● Material provided:
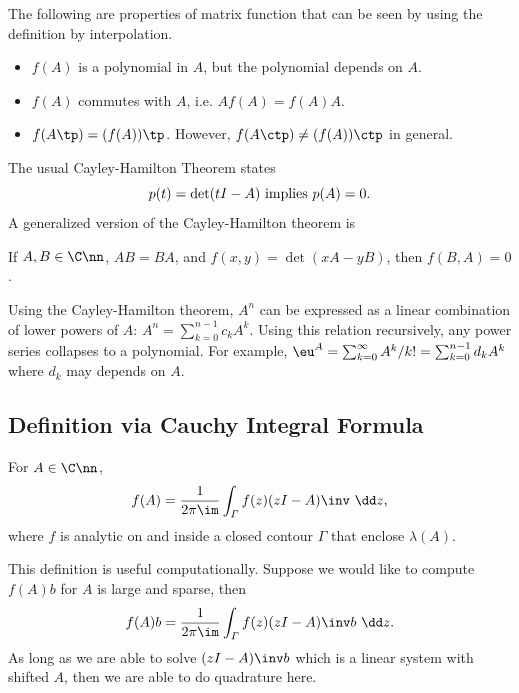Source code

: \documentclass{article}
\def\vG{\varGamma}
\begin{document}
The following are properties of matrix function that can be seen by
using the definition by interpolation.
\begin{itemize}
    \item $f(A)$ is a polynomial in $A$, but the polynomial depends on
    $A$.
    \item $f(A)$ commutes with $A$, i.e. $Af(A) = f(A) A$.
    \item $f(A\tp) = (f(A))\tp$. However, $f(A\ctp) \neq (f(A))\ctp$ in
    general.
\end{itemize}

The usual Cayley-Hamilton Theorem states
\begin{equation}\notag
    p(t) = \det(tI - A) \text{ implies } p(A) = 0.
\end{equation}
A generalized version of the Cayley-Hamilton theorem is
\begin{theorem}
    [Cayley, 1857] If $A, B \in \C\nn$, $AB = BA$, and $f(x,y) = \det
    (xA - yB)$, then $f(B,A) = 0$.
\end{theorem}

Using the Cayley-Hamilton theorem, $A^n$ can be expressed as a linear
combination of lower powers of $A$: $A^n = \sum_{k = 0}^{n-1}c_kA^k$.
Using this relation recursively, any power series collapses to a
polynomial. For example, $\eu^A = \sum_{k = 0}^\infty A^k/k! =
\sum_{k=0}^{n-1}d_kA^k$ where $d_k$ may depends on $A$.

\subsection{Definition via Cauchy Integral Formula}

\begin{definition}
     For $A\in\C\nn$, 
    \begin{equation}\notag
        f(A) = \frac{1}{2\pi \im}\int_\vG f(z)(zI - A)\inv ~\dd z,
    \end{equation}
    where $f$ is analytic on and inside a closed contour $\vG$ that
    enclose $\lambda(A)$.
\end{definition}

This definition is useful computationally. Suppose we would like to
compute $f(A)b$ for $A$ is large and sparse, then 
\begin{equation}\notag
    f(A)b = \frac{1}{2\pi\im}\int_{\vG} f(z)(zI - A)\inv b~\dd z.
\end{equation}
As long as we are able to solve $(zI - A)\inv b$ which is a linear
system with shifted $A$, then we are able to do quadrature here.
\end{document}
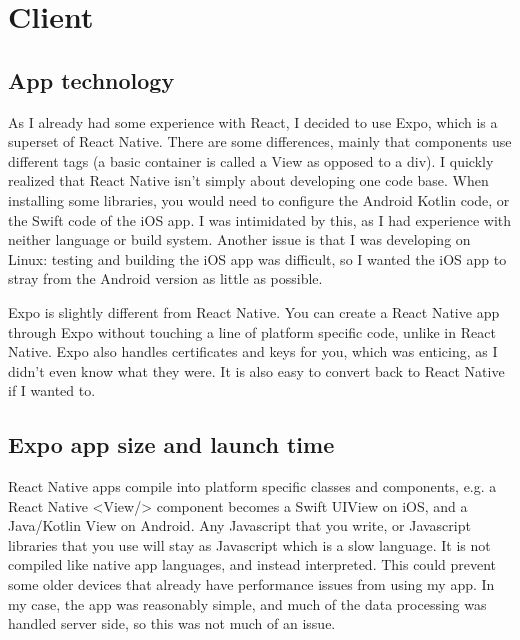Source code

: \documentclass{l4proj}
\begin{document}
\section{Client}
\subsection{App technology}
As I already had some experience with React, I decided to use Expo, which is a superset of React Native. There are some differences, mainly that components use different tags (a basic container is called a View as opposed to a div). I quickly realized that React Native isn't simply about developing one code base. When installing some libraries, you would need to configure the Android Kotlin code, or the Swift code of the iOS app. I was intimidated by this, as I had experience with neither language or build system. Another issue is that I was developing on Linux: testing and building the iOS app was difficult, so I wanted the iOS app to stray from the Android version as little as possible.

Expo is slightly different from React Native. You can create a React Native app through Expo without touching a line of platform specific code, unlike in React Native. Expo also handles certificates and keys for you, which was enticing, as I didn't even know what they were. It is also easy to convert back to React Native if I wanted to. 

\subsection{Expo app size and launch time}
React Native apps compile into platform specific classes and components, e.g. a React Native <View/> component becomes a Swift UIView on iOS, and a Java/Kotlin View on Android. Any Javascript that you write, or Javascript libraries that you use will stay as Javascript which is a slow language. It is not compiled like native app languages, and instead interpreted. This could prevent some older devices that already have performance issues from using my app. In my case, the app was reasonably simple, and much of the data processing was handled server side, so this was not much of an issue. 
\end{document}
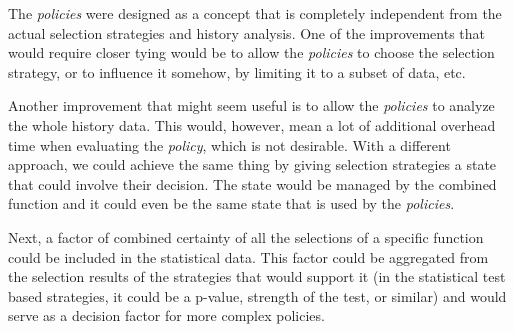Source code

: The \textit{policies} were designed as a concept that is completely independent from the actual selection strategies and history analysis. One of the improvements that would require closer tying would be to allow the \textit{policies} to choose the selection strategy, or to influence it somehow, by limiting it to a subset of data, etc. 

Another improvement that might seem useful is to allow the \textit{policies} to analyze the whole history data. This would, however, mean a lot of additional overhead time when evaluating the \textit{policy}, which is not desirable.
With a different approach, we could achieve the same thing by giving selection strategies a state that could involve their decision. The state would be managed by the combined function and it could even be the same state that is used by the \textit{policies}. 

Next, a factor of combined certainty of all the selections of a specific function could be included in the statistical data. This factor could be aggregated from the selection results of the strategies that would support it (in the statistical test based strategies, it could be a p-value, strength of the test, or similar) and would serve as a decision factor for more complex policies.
--
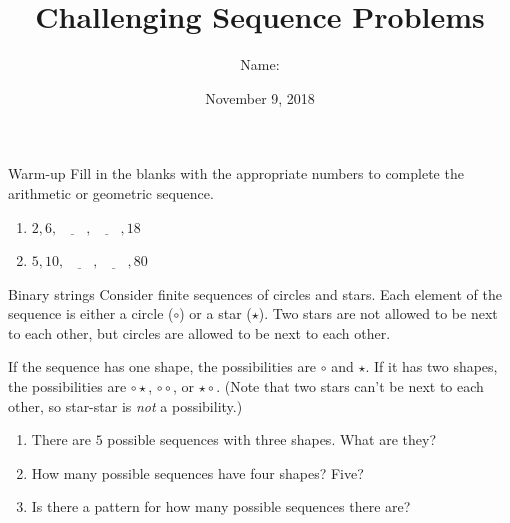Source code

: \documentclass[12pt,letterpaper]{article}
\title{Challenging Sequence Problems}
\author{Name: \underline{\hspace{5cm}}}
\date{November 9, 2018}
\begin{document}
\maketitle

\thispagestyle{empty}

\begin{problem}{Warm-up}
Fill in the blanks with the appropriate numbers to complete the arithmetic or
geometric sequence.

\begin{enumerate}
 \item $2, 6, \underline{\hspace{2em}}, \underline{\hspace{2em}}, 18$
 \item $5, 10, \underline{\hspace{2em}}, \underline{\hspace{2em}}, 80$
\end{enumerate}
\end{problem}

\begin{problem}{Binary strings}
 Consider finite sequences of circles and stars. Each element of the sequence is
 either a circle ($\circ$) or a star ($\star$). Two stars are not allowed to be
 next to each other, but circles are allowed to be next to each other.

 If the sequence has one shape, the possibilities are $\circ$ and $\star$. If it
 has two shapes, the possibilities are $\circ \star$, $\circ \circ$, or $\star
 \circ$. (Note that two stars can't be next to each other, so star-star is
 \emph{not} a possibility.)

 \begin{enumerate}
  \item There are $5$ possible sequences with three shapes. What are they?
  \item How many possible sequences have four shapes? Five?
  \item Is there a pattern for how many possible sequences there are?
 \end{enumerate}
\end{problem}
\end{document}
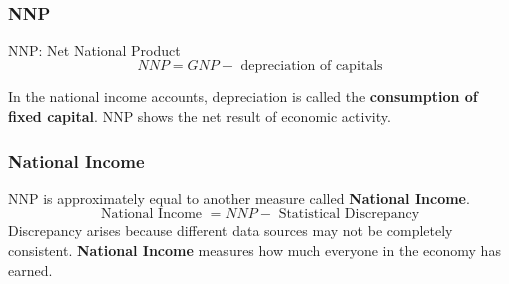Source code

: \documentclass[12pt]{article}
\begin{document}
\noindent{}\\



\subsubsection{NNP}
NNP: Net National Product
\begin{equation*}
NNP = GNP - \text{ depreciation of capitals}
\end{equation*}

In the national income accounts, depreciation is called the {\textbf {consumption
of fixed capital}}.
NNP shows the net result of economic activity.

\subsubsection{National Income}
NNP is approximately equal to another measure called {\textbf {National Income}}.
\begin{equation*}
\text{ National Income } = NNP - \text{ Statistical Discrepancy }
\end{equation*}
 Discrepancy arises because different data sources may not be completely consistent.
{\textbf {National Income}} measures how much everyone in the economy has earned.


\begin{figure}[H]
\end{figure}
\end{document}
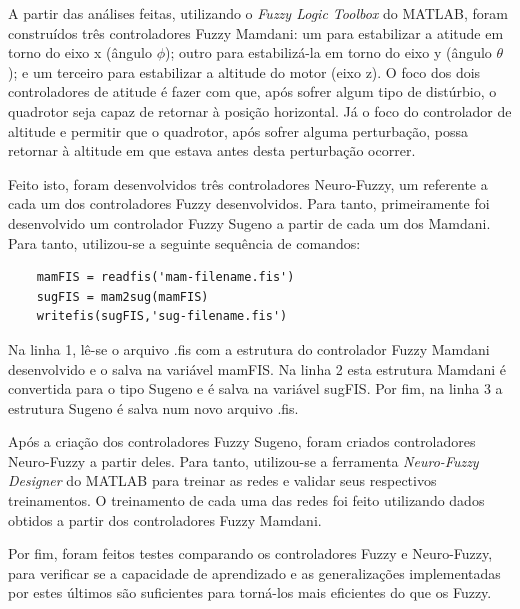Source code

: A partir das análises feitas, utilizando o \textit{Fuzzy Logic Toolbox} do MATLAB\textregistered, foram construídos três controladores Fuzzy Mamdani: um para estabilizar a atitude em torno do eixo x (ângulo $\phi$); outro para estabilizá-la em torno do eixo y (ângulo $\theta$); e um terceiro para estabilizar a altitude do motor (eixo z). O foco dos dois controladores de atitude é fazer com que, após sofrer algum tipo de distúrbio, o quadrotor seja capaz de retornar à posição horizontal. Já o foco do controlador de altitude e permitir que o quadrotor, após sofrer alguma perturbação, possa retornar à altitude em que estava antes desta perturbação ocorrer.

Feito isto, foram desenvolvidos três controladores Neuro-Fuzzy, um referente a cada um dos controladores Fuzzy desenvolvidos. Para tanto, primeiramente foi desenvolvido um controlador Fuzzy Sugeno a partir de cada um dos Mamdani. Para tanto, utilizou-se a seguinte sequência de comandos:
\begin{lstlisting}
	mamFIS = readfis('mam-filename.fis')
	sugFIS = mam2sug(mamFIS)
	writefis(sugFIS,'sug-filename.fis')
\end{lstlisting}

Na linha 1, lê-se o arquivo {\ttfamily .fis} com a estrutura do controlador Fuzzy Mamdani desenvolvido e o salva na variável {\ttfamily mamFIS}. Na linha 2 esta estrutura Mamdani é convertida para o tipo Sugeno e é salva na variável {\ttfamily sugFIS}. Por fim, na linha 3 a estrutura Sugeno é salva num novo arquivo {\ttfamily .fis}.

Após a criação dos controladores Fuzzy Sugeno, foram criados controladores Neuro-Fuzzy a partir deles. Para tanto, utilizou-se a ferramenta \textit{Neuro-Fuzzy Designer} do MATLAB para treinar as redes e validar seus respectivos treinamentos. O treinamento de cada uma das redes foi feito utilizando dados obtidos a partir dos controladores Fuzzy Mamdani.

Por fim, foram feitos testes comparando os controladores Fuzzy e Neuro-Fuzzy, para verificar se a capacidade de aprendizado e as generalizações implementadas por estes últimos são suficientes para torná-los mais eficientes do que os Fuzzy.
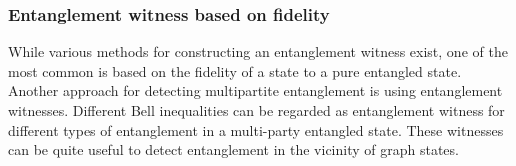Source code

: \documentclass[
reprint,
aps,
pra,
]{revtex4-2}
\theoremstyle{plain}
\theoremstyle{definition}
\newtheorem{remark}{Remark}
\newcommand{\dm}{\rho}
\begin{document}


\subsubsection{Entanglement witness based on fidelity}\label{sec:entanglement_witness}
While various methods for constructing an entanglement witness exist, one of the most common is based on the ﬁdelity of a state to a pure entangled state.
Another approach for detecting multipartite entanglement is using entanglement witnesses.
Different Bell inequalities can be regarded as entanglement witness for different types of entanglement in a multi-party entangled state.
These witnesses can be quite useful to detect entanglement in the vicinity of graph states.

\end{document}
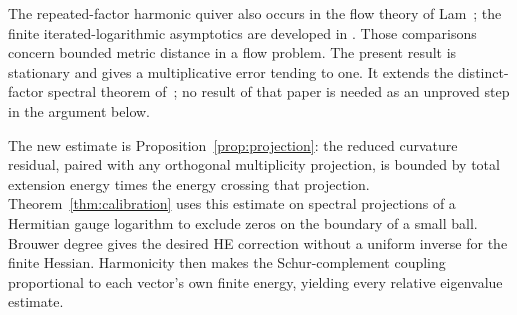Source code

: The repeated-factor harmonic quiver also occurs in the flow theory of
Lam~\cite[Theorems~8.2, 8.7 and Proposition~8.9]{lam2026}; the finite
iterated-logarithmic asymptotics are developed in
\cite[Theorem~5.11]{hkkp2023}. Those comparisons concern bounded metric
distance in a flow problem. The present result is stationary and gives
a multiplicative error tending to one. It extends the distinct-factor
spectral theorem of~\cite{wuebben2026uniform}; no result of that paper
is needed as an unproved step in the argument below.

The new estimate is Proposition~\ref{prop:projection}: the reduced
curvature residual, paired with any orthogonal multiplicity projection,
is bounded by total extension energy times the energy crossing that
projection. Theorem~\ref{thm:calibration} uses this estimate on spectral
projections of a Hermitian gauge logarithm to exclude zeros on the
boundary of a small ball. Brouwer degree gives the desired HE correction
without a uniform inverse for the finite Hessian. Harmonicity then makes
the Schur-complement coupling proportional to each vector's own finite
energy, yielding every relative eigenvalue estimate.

● Task statement:
Above is a listing; print exactly its lines from the one with "next to each other, but" through the one with "has two shapes, the", and no other lines.

● Answer box:
 next to each other, but circles are allowed to be next to each other.

 If the sequence has one shape, the possibilities are $\circ$ and $\star$. If it
 has two shapes, the possibilities are $\circ \star$, $\circ \circ$, or $\star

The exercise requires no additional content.